Source texts of formatted documents:
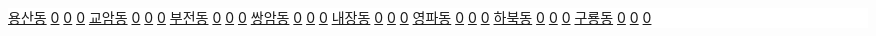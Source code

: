 
  <tr class="item">
    <td><a href="전라북도정읍시용산동">용산동</a></td>
    <td><a href="전라북도정읍시용산동">0</a></td>
    <td><a href="전라북도정읍시용산동">0</a></td>
    <td><a href="전라북도정읍시용산동">0</a></td>
  </tr>
    

  <tr class="item">
    <td><a href="전라북도정읍시교암동">교암동</a></td>
    <td><a href="전라북도정읍시교암동">0</a></td>
    <td><a href="전라북도정읍시교암동">0</a></td>
    <td><a href="전라북도정읍시교암동">0</a></td>
  </tr>
    

  <tr class="item">
    <td><a href="전라북도정읍시부전동">부전동</a></td>
    <td><a href="전라북도정읍시부전동">0</a></td>
    <td><a href="전라북도정읍시부전동">0</a></td>
    <td><a href="전라북도정읍시부전동">0</a></td>
  </tr>
    

  <tr class="item">
    <td><a href="전라북도정읍시쌍암동">쌍암동</a></td>
    <td><a href="전라북도정읍시쌍암동">0</a></td>
    <td><a href="전라북도정읍시쌍암동">0</a></td>
    <td><a href="전라북도정읍시쌍암동">0</a></td>
  </tr>
    

  <tr class="item">
    <td><a href="전라북도정읍시내장동">내장동</a></td>
    <td><a href="전라북도정읍시내장동">0</a></td>
    <td><a href="전라북도정읍시내장동">0</a></td>
    <td><a href="전라북도정읍시내장동">0</a></td>
  </tr>
    

  <tr class="item">
    <td><a href="전라북도정읍시영파동">영파동</a></td>
    <td><a href="전라북도정읍시영파동">0</a></td>
    <td><a href="전라북도정읍시영파동">0</a></td>
    <td><a href="전라북도정읍시영파동">0</a></td>
  </tr>
    

  <tr class="item">
    <td><a href="전라북도정읍시하북동">하북동</a></td>
    <td><a href="전라북도정읍시하북동">0</a></td>
    <td><a href="전라북도정읍시하북동">0</a></td>
    <td><a href="전라북도정읍시하북동">0</a></td>
  </tr>
    

  <tr class="item">
    <td><a href="전라북도정읍시구룡동">구룡동</a></td>
    <td><a href="전라북도정읍시구룡동">0</a></td>
    <td><a href="전라북도정읍시구룡동">0</a></td>
    <td><a href="전라북도정읍시구룡동">0</a></td>
  </tr>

• **Task to complete**
Only an exact copy of the records counts as an answer. Leave out the images.

• **Response**
Source code

: 
  <tr class="item">
    <td><a href="전라북도정읍시용산동">용산동</a></td>
    <td><a href="전라북도정읍시용산동">0</a></td>
    <td><a href="전라북도정읍시용산동">0</a></td>
    <td><a href="전라북도정읍시용산동">0</a></td>
  </tr>
    

  <tr class="item">
    <td><a href="전라북도정읍시교암동">교암동</a></td>
    <td><a href="전라북도정읍시교암동">0</a></td>
    <td><a href="전라북도정읍시교암동">0</a></td>
    <td><a href="전라북도정읍시교암동">0</a></td>
  </tr>
    

  <tr class="item">
    <td><a href="전라북도정읍시부전동">부전동</a></td>
    <td><a href="전라북도정읍시부전동">0</a></td>
    <td><a href="전라북도정읍시부전동">0</a></td>
    <td><a href="전라북도정읍시부전동">0</a></td>
  </tr>
    

  <tr class="item">
    <td><a href="전라북도정읍시쌍암동">쌍암동</a></td>
    <td><a href="전라북도정읍시쌍암동">0</a></td>
    <td><a href="전라북도정읍시쌍암동">0</a></td>
    <td><a href="전라북도정읍시쌍암동">0</a></td>
  </tr>
    

  <tr class="item">
    <td><a href="전라북도정읍시내장동">내장동</a></td>
    <td><a href="전라북도정읍시내장동">0</a></td>
    <td><a href="전라북도정읍시내장동">0</a></td>
    <td><a href="전라북도정읍시내장동">0</a></td>
  </tr>
    

  <tr class="item">
    <td><a href="전라북도정읍시영파동">영파동</a></td>
    <td><a href="전라북도정읍시영파동">0</a></td>
    <td><a href="전라북도정읍시영파동">0</a></td>
    <td><a href="전라북도정읍시영파동">0</a></td>
  </tr>
    

  <tr class="item">
    <td><a href="전라북도정읍시하북동">하북동</a></td>
    <td><a href="전라북도정읍시하북동">0</a></td>
    <td><a href="전라북도정읍시하북동">0</a></td>
    <td><a href="전라북도정읍시하북동">0</a></td>
  </tr>
    

  <tr class="item">
    <td><a href="전라북도정읍시구룡동">구룡동</a></td>
    <td><a href="전라북도정읍시구룡동">0</a></td>
    <td><a href="전라북도정읍시구룡동">0</a></td>
    <td><a href="전라북도정읍시구룡동">0</a></td>
  </tr>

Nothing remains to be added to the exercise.